In response to this, I should like to note three things.
First, it is entirely possible that Persian nationalism, in the event of a collapse of the Mullarchy, will require constraints, both by the nature of the case, and in virtue of the fact that, well, we're talking about Central Asia, the womb of horrors. The probability of this would decline, I think, in large part because a large plurality of Iranians have little sympathy for the Islamic regime and its more sanguinary aspirations. In any event, I believe that a nuclear Persia can be deterred. I don't foresee a new era of national martyrdom.
Second, whether one deems it sympathy or 'seeing things from the other guy's perspective', this habit of thought is integral to effective foreign policy-making. Absent this capacity, one cannot effectively anticipate the reactions of the Other, and absent such anticipations, one cannot assess prudentially the probable consequences of various courses of action. We have already witnessed the consequences of this purblind willfulness in Iraq: we will be greeted as liberators, and Iraqis care nothing for tribe, religion and whatever by comparison to Democracy! Whiskey! Sexy! In Persia, were we to somehow engineer or encourage a relatively peaceful transition from the Islamic Republic to.. something else (the Shah? - I cannot predict), we would be swiftly disappointed if we expected the Persians to accept American overlordship, quite apart from the factor of Islam. Their own patriotic sentiments would never permit it.

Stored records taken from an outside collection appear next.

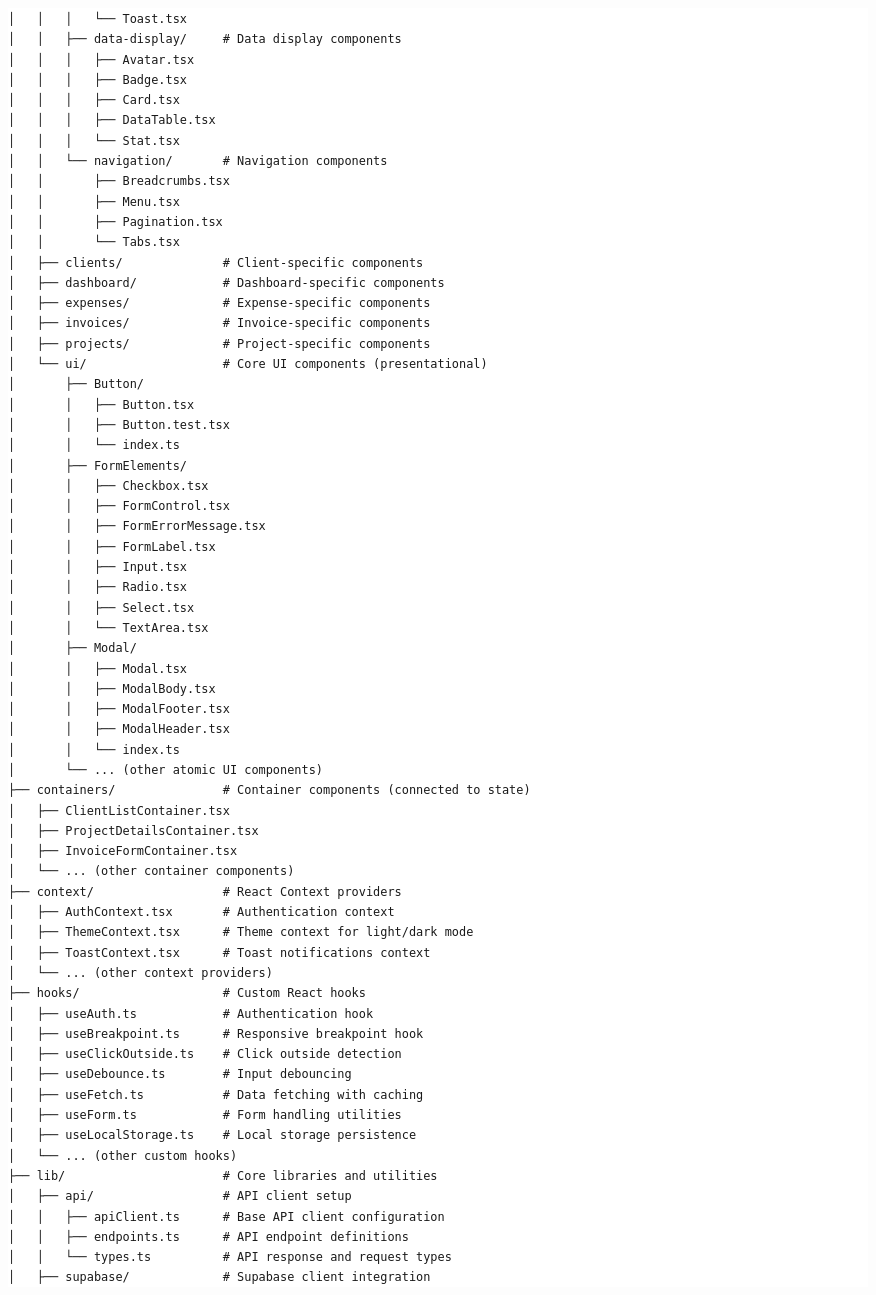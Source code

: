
 ```
│   │   │   └── Toast.tsx
│   │   ├── data-display/     # Data display components
│   │   │   ├── Avatar.tsx
│   │   │   ├── Badge.tsx
│   │   │   ├── Card.tsx
│   │   │   ├── DataTable.tsx
│   │   │   └── Stat.tsx
│   │   └── navigation/       # Navigation components
│   │       ├── Breadcrumbs.tsx
│   │       ├── Menu.tsx
│   │       ├── Pagination.tsx
│   │       └── Tabs.tsx
│   ├── clients/              # Client-specific components
│   ├── dashboard/            # Dashboard-specific components
│   ├── expenses/             # Expense-specific components
│   ├── invoices/             # Invoice-specific components
│   ├── projects/             # Project-specific components
│   └── ui/                   # Core UI components (presentational)
│       ├── Button/
│       │   ├── Button.tsx
│       │   ├── Button.test.tsx
│       │   └── index.ts
│       ├── FormElements/
│       │   ├── Checkbox.tsx
│       │   ├── FormControl.tsx
│       │   ├── FormErrorMessage.tsx
│       │   ├── FormLabel.tsx
│       │   ├── Input.tsx
│       │   ├── Radio.tsx
│       │   ├── Select.tsx
│       │   └── TextArea.tsx
│       ├── Modal/
│       │   ├── Modal.tsx
│       │   ├── ModalBody.tsx
│       │   ├── ModalFooter.tsx
│       │   ├── ModalHeader.tsx
│       │   └── index.ts
│       └── ... (other atomic UI components)
├── containers/               # Container components (connected to state)
│   ├── ClientListContainer.tsx
│   ├── ProjectDetailsContainer.tsx
│   ├── InvoiceFormContainer.tsx
│   └── ... (other container components)
├── context/                  # React Context providers
│   ├── AuthContext.tsx       # Authentication context
│   ├── ThemeContext.tsx      # Theme context for light/dark mode
│   ├── ToastContext.tsx      # Toast notifications context
│   └── ... (other context providers)
├── hooks/                    # Custom React hooks
│   ├── useAuth.ts            # Authentication hook
│   ├── useBreakpoint.ts      # Responsive breakpoint hook
│   ├── useClickOutside.ts    # Click outside detection
│   ├── useDebounce.ts        # Input debouncing
│   ├── useFetch.ts           # Data fetching with caching
│   ├── useForm.ts            # Form handling utilities
│   ├── useLocalStorage.ts    # Local storage persistence
│   └── ... (other custom hooks)
├── lib/                      # Core libraries and utilities
│   ├── api/                  # API client setup
│   │   ├── apiClient.ts      # Base API client configuration
│   │   ├── endpoints.ts      # API endpoint definitions
│   │   └── types.ts          # API response and request types
│   ├── supabase/             # Supabase client integration
```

And that leads to the third point, which is that, for Persians, accession to the nuclear club is perceived as a badge of national honour, as well as a sign of regional status. Beyond that, Peak Oil is real, and if Americans really believe that Persians are going to accept "lights out!" as a legitimate option, merely because America says that Persian ambitions are unacceptable, whether Islamic or not, well, then Americans are nuts. This would represent a massive failure to understand and predict the reactions of the Other, a massive failure of prudential reason. And, off at the margins, is it even licit to compel another society to revert to premodernity, with all of what that would entail? I'd not like to see, let alone make, that argument.